No poet was ever more beloved than he; none was ever more worthy of love. The expressions of the feeling toward him after death were deep, affecting and innumerable. One of the most striking was the placing of his bust in the Poet's Corner in Westminster Abby, in March, 1884. It was the first instance of such an honor being paid to an American poet. His bust stands near the tomb of Chaucer, between the memorials to Cowley and Dryden.
Henry W. Longfellow married (first) Sept. 14, 1831, Mary Storer Potter, daughter of Judge Barrett Potter of Portland. She was born May 12, 1812, and died at Rotterdam, Holland, Nov. 29, 1835, aged twenty-three. He married (second) July 13, 1843, Frances Elizabeth Appleton, of Boston, born Oct. 6, 1817, and died a tragic death by burning, July 9, 1861, aged forty-three years. She was the daughter of Nathan Appleton of Boston.
Children:
Charles Appleton, Ernest Wadsworth, Frances (died young), Alice Mary, Edith and Anne Allegra.

(VI) Alexander Wadsworth, third son of Stephen and Zilpah (Wadsworth) Longfellow, was born in Portland, May 20, 1814, and died Feb. 14, 1901, aged eighty-six years. He was a civil engineer, and employed for years in the U.S. coast survey.

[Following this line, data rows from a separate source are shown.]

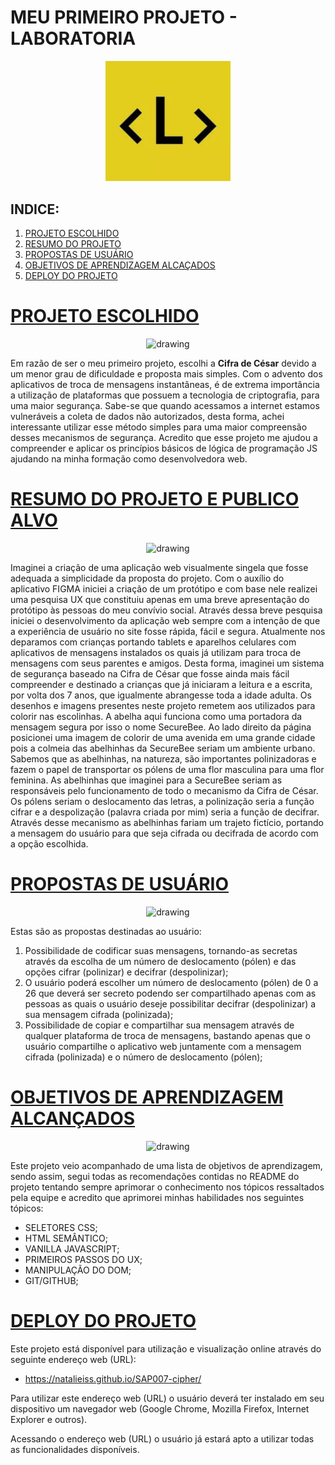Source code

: # **MEU PRIMEIRO PROJETO - LABORATORIA**

<p align="center">
<img src="imagensreadme/imagemdalaboratoria.png" alt="Logo da Laboratória" width="200"/>
</p>

## **INDICE:**
1. [PROJETO ESCOLHIDO](#1-projeto-escolhido)
2. [RESUMO DO PROJETO](#2-resumo-do-projeto-e-publico-alvo)
3. [PROPOSTAS DE USUÁRIO](#3-propostas-de-usuario)
4. [OBJETIVOS DE APRENDIZAGEM ALCAÇADOS](#4-objetivos-de-aprendizagem-alcançados)
5. [DEPLOY DO PROJETO](#5-deploy-do-projeto)

# [PROJETO ESCOLHIDO](#1-projeto-escolhido)

<p align="center">
<img src="https://i.pinimg.com/550x/10/b3/d2/10b3d21a4714660514dd327361c13459.jpg" alt="drawing" width="200"/>
</p>

Em razão de ser o meu primeiro projeto, escolhi a **Cifra de César** devido a um menor grau de dificuldade e proposta mais simples.
Com o advento dos aplicativos de troca de mensagens instantâneas, é de extrema importância a utilização de plataformas que possuem a tecnologia de criptografia, para uma maior segurança.
Sabe-se que quando acessamos a internet estamos vulneráveis a coleta de dados não autorizados, desta forma, achei interessante utilizar esse método simples para uma maior compreensão desses mecanismos de segurança. Acredito que esse projeto me ajudou a compreender e aplicar os princípios básicos de lógica de programação JS ajudando na minha formação como desenvolvedora web.


# [RESUMO DO PROJETO E PUBLICO ALVO](#2-resumo-do-projeto-e-publico-alvo)

<p align="center">
<img src="https://user-images.githubusercontent.com/40282757/152251253-6992c6d8-4f9b-46c1-9f21-3f7ccef0f7b8.png" alt="drawing" width="320"/>
</p>

Imaginei a criação de uma aplicação web visualmente singela que fosse adequada a simplicidade da proposta do projeto.
Com o auxílio do aplicativo FIGMA iniciei a criação de um protótipo e com base nele realizei uma pesquisa UX que constituiu apenas em uma breve apresentação do protótipo às pessoas do meu convívio social. 
Através dessa breve pesquisa iniciei o desenvolvimento da aplicação web sempre com a intenção de que a experiência de usuário no site fosse rápida, fácil e segura.
Atualmente nos deparamos com crianças portando tablets e aparelhos celulares com aplicativos de mensagens instalados os quais já utilizam para troca de mensagens com seus parentes e amigos. Desta forma, imaginei um sistema de segurança baseado na Cifra de César que fosse ainda mais fácil compreender e destinado a crianças que já iniciaram a leitura e a escrita, por volta dos 7 anos, que igualmente abrangesse toda a idade adulta.
Os desenhos e imagens presentes neste projeto remetem aos utilizados para colorir nas escolinhas. A abelha aqui funciona como uma portadora da mensagem segura por isso o nome SecureBee.
Ao lado direito da página posicionei uma imagem de colorir de uma avenida em uma grande cidade pois a colmeia das abelhinhas da SecureBee seriam um ambiente urbano. 
Sabemos que as abelhinhas, na natureza, são importantes polinizadoras e fazem o papel de transportar os pólens de uma flor masculina para uma flor feminina. As abelhinhas que imaginei para a SecureBee seriam as responsáveis pelo funcionamento de todo o mecanismo da Cifra de César. Os pólens seriam o deslocamento das letras, a polinização seria a função cifrar e a despolização (palavra criada por mim) seria a função de decifrar.
Através desse mecanismo as abelhinhas fariam um trajeto fictício, portando a mensagem do usuário para que seja cifrada ou decifrada de acordo com a opção escolhida.

# [PROPOSTAS DE USUÁRIO](#3-propostas-de-usuario)

<p align="center">
<img src="https://bmwebstatic.bizmerlin.com/images/earmark_goals_to_your_team_members.png" alt="drawing" width="300"/>
</p>

Estas são as propostas destinadas ao usuário:

1. Possibilidade de codificar suas mensagens, tornando-as secretas através da escolha de um número de deslocamento (pólen) e das opções cifrar (polinizar) e decifrar (despolinizar);
2. O usuário poderá escolher um número de deslocamento (pólen) de 0 a 26 que deverá ser secreto podendo ser compartilhado apenas com as pessoas as quais o usuário deseje possibilitar decifrar (despolinizar) a sua mensagem cifrada (polinizada);
3. Possibilidade de copiar e compartilhar sua mensagem através de qualquer plataforma de troca de mensagens, bastando apenas que o usuário compartilhe o aplicativo web juntamente com a mensagem cifrada (polinizada) e o número de deslocamento (pólen);

# [OBJETIVOS DE APRENDIZAGEM ALCANÇADOS](#4-objetivos-de-aprendizagem-alcançados)

<p align="center">
<img src="https://www.sebrae.com.br/Sebrae/Portal%20Sebrae/UFs/AP/Imagens/xSaiba,P20como,P20estabelecer,P20metas,P20para,P20chegar,P20ao,P20sucesso.png.pagespeed.ic.TWEqcAavRs.png" alt="drawing" width="300"/>
</p>

Este projeto veio acompanhado de uma lista de objetivos de aprendizagem, sendo assim, segui todas as recomendações contidas no README do projeto tentando sempre aprimorar o conhecimento nos tópicos ressaltados pela equipe e acredito que aprimorei minhas habilidades nos seguintes tópicos: 
- SELETORES CSS;
- HTML SEMÂNTICO;
- VANILLA JAVASCRIPT;
- PRIMEIROS PASSOS DO UX;
- MANIPULAÇÃO DO DOM;
- GIT/GITHUB;

# [DEPLOY DO PROJETO](#5-deploy-do-projeto)

Este projeto está disponível para utilização e visualização online através do seguinte endereço web (URL):

- https://natalieiss.github.io/SAP007-cipher/

Para utilizar este endereço web (URL) o usuário deverá ter instalado em seu dispositivo um navegador web (Google Chrome, Mozilla Firefox, Internet Explorer e outros).

Acessando o endereço web (URL) o usuário já estará apto a utilizar todas as funcionalidades disponíveis.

He married, Aug. 6, 1851, Elizabeth Clapp Porter of Portland, daughter of Richard King and Mary (Clapp) Porter, and granddaughter of Dr. Aaron Porter, whose wife Paulina was a daughter of Richard King, of Scarboro, sister of Rufus King, and half sister of Governor William King.
Children:
Mary King, Alexander W., Elizabeth Porter, Richard K. and Lucia Wadsworth.
Lucia W. married Franklin Ripley Barrett, of Portland. She is descended through the Wadsworths from nine Mayflower Pilgrims; Elder William Brewster and his wife Mary, their son Love Brewster, William Mullins and wife and their daughter Priscilla, John Alden, Richard Warren and Henry Samson.